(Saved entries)
:::::
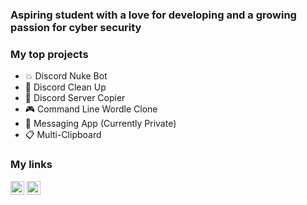 ### Aspiring student with a love for developing and a growing passion for cyber security

### My top projects
- 💥 Discord Nuke Bot
- 🧹 Discord Clean Up
- 📎 Discord Server Copier
- 🎮 Command Line Wordle Clone
- 💬 Messaging App (Currently Private)
- 📋 Multi-Clipboard

### My links
[<img allign="left" alt="Tyclonie | YouTube" width="22px" src="https://cdn.jsdelivr.net/npm/simple-icons@3/icons/youtube.svg" />][youtube]
[<img allign="left" alt="Tyclonie | GitHub" width="22px" src="https://cdn.jsdelivr.net/npm/simple-icons@3/icons/github.svg" />][github]

[youtube]: https://www.youtube.com/channel/UC9gnPnmMd3DX-qLteyHPW3w
[github]: https://github.com/Tyclonie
:::::
-- EXERCISE PROMPT --
Reproduce the lines from the one with "- 🧹 Discord Clean Up" to the end of the data exactly, leaving out every earlier line.

-- THE COMPLETED TASK --
- 🧹 Discord Clean Up
- 📎 Discord Server Copier
- 🎮 Command Line Wordle Clone
- 💬 Messaging App (Currently Private)
- 📋 Multi-Clipboard

### My links
[<img allign="left" alt="Tyclonie | YouTube" width="22px" src="https://cdn.jsdelivr.net/npm/simple-icons@3/icons/youtube.svg" />][youtube]
[<img allign="left" alt="Tyclonie | GitHub" width="22px" src="https://cdn.jsdelivr.net/npm/simple-icons@3/icons/github.svg" />][github]

[youtube]: https://www.youtube.com/channel/UC9gnPnmMd3DX-qLteyHPW3w
[github]: https://github.com/Tyclonie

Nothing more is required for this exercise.